Supplied information:
:::::
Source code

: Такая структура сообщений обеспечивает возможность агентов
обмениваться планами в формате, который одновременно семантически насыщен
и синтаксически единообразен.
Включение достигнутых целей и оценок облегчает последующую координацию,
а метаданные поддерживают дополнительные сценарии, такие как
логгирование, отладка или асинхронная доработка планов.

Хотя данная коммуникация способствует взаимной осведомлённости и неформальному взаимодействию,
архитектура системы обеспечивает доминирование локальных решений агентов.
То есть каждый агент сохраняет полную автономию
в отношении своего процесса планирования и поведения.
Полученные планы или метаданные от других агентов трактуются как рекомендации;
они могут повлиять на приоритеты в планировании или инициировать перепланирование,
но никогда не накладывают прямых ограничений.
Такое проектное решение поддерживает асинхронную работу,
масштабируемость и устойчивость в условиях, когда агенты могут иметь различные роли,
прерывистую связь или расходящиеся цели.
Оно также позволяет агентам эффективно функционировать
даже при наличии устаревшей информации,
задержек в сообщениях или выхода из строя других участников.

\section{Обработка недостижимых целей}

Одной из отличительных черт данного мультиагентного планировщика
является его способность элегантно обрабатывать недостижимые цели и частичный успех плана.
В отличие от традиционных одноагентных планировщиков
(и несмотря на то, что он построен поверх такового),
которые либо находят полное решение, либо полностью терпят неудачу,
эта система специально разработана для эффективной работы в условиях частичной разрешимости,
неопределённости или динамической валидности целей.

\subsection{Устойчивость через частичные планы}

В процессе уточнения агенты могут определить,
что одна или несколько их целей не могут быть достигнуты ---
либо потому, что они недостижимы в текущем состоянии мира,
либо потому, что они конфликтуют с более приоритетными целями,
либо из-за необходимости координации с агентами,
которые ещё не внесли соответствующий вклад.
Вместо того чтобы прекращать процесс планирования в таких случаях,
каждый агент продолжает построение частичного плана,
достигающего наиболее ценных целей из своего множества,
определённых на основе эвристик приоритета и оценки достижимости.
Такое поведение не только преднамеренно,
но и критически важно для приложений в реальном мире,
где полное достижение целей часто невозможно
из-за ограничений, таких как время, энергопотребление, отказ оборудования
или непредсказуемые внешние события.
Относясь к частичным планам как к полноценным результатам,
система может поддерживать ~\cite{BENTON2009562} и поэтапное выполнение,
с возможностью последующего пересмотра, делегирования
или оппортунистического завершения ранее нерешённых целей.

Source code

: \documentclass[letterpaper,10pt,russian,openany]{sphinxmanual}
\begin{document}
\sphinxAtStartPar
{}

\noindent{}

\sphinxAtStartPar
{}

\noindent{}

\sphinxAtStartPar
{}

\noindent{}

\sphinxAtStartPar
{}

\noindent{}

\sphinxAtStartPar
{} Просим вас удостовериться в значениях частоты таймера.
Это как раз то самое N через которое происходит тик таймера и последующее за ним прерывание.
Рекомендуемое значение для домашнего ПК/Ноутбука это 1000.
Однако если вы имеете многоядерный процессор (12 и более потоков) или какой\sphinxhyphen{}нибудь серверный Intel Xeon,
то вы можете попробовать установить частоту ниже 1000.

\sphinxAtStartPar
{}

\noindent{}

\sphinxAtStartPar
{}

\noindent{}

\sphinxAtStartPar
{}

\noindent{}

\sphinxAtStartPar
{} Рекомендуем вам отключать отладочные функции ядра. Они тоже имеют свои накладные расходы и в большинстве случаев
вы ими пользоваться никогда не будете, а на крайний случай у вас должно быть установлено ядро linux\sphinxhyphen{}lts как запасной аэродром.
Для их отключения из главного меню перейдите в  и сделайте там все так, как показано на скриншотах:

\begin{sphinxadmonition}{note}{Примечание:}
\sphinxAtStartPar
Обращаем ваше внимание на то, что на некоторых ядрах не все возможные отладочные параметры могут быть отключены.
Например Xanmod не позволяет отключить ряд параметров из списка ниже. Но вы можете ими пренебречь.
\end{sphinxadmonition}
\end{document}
:::::
Task to complete:
Return the listing verbatim.

Answer to this exercise:
Source code

: Такая структура сообщений обеспечивает возможность агентов
обмениваться планами в формате, который одновременно семантически насыщен
и синтаксически единообразен.
Включение достигнутых целей и оценок облегчает последующую координацию,
а метаданные поддерживают дополнительные сценарии, такие как
логгирование, отладка или асинхронная доработка планов.

Хотя данная коммуникация способствует взаимной осведомлённости и неформальному взаимодействию,
архитектура системы обеспечивает доминирование локальных решений агентов.
То есть каждый агент сохраняет полную автономию
в отношении своего процесса планирования и поведения.
Полученные планы или метаданные от других агентов трактуются как рекомендации;
они могут повлиять на приоритеты в планировании или инициировать перепланирование,
но никогда не накладывают прямых ограничений.
Такое проектное решение поддерживает асинхронную работу,
масштабируемость и устойчивость в условиях, когда агенты могут иметь различные роли,
прерывистую связь или расходящиеся цели.
Оно также позволяет агентам эффективно функционировать
даже при наличии устаревшей информации,
задержек в сообщениях или выхода из строя других участников.

\section{Обработка недостижимых целей}

Одной из отличительных черт данного мультиагентного планировщика
является его способность элегантно обрабатывать недостижимые цели и частичный успех плана.
В отличие от традиционных одноагентных планировщиков
(и несмотря на то, что он построен поверх такового),
которые либо находят полное решение, либо полностью терпят неудачу,
эта система специально разработана для эффективной работы в условиях частичной разрешимости,
неопределённости или динамической валидности целей.

\subsection{Устойчивость через частичные планы}

В процессе уточнения агенты могут определить,
что одна или несколько их целей не могут быть достигнуты ---
либо потому, что они недостижимы в текущем состоянии мира,
либо потому, что они конфликтуют с более приоритетными целями,
либо из-за необходимости координации с агентами,
которые ещё не внесли соответствующий вклад.
Вместо того чтобы прекращать процесс планирования в таких случаях,
каждый агент продолжает построение частичного плана,
достигающего наиболее ценных целей из своего множества,
определённых на основе эвристик приоритета и оценки достижимости.
Такое поведение не только преднамеренно,
но и критически важно для приложений в реальном мире,
где полное достижение целей часто невозможно
из-за ограничений, таких как время, энергопотребление, отказ оборудования
или непредсказуемые внешние события.
Относясь к частичным планам как к полноценным результатам,
система может поддерживать ~\cite{BENTON2009562} и поэтапное выполнение,
с возможностью последующего пересмотра, делегирования
или оппортунистического завершения ранее нерешённых целей.

Source code

: \documentclass[letterpaper,10pt,russian,openany]{sphinxmanual}
\begin{document}
\sphinxAtStartPar
{}

\noindent{}

\sphinxAtStartPar
{}

\noindent{}

\sphinxAtStartPar
{}

\noindent{}

\sphinxAtStartPar
{}

\noindent{}

\sphinxAtStartPar
{} Просим вас удостовериться в значениях частоты таймера.
Это как раз то самое N через которое происходит тик таймера и последующее за ним прерывание.
Рекомендуемое значение для домашнего ПК/Ноутбука это 1000.
Однако если вы имеете многоядерный процессор (12 и более потоков) или какой\sphinxhyphen{}нибудь серверный Intel Xeon,
то вы можете попробовать установить частоту ниже 1000.

\sphinxAtStartPar
{}

\noindent{}

\sphinxAtStartPar
{}

\noindent{}

\sphinxAtStartPar
{}

\noindent{}

\sphinxAtStartPar
{} Рекомендуем вам отключать отладочные функции ядра. Они тоже имеют свои накладные расходы и в большинстве случаев
вы ими пользоваться никогда не будете, а на крайний случай у вас должно быть установлено ядро linux\sphinxhyphen{}lts как запасной аэродром.
Для их отключения из главного меню перейдите в  и сделайте там все так, как показано на скриншотах:

\begin{sphinxadmonition}{note}{Примечание:}
\sphinxAtStartPar
Обращаем ваше внимание на то, что на некоторых ядрах не все возможные отладочные параметры могут быть отключены.
Например Xanmod не позволяет отключить ряд параметров из списка ниже. Но вы можете ими пренебречь.
\end{sphinxadmonition}
\end{document}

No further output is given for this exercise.